Catalytic C-N bond formation by direct activation of C-H bonds offers wide synthetic potential. En route to C-H amination, complexes with organic azides are critical precursors towards the reactive nitrene intermediate. Despite their relevance, α-N coordinated organoazide complexes are scarce in general, and elusive with iron, although iron complexes are by far the most active catalysts for C-H amination with organoazides. Herein, we report the synthesis of a stable iron α-N coordinated organoazide complex from [Fe(N(SiMe3 )2 )2 ] and AdN3 (Ad=1-adamantyl) and its crystallographic, IR, NMR and zero-field 57 Fe Mössbauer spectroscopic characterization.
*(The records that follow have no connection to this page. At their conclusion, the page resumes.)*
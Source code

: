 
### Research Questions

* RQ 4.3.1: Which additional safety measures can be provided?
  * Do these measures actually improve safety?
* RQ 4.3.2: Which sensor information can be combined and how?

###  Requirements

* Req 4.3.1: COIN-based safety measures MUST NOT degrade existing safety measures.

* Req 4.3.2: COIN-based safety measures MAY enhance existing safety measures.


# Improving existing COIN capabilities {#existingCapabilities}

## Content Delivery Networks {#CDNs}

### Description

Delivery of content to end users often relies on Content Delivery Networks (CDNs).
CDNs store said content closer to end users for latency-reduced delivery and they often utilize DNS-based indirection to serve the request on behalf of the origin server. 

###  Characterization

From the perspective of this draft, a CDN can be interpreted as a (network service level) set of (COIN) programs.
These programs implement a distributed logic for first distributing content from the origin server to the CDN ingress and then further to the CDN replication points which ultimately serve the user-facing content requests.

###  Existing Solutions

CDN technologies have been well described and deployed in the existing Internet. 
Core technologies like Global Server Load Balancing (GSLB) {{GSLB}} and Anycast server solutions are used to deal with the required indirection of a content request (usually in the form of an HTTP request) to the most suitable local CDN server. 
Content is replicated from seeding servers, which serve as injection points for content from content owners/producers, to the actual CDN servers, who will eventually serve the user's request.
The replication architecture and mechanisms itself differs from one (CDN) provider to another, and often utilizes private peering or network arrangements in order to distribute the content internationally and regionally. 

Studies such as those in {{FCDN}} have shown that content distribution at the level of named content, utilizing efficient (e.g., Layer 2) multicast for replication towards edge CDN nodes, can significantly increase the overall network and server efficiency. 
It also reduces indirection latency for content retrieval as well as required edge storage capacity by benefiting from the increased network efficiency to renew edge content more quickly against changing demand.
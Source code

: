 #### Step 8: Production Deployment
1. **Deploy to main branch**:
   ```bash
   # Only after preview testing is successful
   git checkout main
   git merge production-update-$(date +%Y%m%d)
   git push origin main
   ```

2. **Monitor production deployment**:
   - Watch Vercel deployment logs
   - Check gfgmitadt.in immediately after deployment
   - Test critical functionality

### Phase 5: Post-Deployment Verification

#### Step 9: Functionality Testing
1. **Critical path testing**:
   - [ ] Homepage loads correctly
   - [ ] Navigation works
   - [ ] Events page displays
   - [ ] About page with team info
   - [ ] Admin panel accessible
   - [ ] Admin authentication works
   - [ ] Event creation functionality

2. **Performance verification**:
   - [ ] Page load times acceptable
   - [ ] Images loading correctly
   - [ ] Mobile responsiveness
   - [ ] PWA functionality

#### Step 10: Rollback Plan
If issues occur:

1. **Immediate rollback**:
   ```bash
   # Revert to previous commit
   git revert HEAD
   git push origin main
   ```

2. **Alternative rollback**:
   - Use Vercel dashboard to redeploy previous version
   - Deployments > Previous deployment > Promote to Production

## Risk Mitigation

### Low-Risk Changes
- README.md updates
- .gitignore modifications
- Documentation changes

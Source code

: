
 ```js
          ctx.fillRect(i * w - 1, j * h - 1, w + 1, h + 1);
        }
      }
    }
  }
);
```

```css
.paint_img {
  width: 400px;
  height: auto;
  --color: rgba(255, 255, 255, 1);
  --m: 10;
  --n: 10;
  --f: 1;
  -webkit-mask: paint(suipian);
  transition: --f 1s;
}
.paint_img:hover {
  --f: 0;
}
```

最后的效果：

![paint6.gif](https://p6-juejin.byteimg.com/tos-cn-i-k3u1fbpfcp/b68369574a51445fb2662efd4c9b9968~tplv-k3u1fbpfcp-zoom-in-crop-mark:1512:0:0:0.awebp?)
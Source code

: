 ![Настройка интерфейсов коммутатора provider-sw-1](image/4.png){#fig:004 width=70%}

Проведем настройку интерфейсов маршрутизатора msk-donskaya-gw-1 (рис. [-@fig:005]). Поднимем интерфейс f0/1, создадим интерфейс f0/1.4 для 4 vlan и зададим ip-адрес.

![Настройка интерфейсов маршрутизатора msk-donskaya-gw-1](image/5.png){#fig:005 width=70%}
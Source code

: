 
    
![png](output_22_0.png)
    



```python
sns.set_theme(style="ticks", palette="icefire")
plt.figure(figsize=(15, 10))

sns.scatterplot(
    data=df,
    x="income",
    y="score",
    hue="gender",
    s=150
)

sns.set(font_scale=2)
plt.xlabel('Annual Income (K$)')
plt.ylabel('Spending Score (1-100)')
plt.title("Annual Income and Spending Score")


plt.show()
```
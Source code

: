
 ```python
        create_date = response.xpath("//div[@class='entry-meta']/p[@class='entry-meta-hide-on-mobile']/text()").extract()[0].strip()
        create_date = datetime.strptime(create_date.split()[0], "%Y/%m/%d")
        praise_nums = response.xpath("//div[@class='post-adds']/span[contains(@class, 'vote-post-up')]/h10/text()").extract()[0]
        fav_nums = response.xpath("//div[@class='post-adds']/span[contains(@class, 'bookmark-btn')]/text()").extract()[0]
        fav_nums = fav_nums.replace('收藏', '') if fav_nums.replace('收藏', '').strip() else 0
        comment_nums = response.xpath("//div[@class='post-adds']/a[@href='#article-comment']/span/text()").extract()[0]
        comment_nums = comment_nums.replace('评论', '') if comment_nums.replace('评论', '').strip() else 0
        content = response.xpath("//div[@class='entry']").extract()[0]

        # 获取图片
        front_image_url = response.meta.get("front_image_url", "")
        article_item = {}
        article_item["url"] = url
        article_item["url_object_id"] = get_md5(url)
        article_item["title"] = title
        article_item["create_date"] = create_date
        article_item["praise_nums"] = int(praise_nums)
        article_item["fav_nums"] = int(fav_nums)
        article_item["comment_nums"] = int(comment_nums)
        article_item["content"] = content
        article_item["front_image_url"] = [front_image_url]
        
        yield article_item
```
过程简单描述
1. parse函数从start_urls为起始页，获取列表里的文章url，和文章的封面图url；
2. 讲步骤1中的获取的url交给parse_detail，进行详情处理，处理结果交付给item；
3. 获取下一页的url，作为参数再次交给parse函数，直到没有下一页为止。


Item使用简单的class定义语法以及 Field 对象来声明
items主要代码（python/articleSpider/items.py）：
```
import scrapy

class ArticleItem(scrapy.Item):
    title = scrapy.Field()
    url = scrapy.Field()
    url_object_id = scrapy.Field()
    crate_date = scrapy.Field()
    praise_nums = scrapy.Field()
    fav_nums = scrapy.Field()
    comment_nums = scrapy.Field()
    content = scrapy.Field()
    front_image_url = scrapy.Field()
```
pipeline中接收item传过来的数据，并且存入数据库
These analyses revealed that the organoazide is in fast equilibrium between the free and coordinated state (Keq =62). Photo-crystallography experiments showed gradual dissociation of N2 , which imparted an Fe-N bond shortening and correspond to structural snapshots of the formation of an iron imido/nitrene complex. Reactivity of the organoazide complex in solution showed complete loss of N2 , and subsequent formation of a C-H aminated product via nitrene insertion into a C-H bond of the N(SiMe3 )2 ligand. Monitoring this reaction by 1 H NMR spectroscopy indicates the transient formation of the imido/nitrene intermediate, which was supported by Mössbauer spectroscopy in frozen solution.